[Stored data]
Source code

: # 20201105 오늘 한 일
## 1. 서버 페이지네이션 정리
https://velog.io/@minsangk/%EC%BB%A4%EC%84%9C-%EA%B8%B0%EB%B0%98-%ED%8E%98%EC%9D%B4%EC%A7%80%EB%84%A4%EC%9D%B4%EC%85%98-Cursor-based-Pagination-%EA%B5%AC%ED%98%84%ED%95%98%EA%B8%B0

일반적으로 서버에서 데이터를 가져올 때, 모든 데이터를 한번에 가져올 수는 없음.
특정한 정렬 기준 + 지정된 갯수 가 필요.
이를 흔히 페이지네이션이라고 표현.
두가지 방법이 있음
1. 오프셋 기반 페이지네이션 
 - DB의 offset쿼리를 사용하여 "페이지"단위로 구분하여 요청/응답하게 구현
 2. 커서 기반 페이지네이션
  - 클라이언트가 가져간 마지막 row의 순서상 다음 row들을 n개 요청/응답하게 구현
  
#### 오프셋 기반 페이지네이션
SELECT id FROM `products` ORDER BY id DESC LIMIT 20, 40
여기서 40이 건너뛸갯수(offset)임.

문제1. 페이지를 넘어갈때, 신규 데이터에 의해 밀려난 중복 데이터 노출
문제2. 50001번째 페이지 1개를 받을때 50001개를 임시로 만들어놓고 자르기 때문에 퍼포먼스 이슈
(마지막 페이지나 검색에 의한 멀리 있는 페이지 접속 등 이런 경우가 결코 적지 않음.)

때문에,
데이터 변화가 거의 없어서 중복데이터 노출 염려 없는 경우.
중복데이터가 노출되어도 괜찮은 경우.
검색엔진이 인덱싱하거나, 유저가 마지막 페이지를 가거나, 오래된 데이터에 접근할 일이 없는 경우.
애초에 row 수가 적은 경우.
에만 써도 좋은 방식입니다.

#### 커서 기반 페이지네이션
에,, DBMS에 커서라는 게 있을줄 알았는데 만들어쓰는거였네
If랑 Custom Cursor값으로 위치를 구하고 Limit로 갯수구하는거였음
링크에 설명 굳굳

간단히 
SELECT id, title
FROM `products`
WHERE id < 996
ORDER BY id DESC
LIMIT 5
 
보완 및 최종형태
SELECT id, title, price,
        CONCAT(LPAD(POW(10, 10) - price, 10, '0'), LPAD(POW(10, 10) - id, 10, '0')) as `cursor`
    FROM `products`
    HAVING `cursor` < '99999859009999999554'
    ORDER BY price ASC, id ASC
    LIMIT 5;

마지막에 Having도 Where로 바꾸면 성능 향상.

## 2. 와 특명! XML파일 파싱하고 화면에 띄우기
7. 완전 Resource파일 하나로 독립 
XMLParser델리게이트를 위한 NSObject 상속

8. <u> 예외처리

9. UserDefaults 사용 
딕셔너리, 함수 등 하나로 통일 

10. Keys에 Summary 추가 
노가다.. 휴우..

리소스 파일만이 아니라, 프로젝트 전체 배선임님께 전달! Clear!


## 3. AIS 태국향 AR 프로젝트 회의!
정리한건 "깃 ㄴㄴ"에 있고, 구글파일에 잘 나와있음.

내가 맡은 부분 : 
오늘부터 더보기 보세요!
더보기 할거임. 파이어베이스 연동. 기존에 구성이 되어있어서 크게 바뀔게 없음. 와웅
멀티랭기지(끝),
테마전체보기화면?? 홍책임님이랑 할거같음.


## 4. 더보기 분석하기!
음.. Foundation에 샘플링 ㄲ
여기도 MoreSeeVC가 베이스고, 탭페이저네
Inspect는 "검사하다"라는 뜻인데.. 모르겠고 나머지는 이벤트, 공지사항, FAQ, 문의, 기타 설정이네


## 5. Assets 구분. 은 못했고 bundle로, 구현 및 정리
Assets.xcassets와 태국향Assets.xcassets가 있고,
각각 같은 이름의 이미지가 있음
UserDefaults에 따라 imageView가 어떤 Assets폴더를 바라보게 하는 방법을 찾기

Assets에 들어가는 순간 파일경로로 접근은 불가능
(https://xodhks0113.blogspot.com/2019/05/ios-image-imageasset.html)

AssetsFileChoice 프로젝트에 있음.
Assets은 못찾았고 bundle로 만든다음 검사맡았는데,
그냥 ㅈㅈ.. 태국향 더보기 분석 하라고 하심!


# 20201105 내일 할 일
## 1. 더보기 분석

# Try it
Output only the count of lines in the data containing "bundle로".

# Task output
2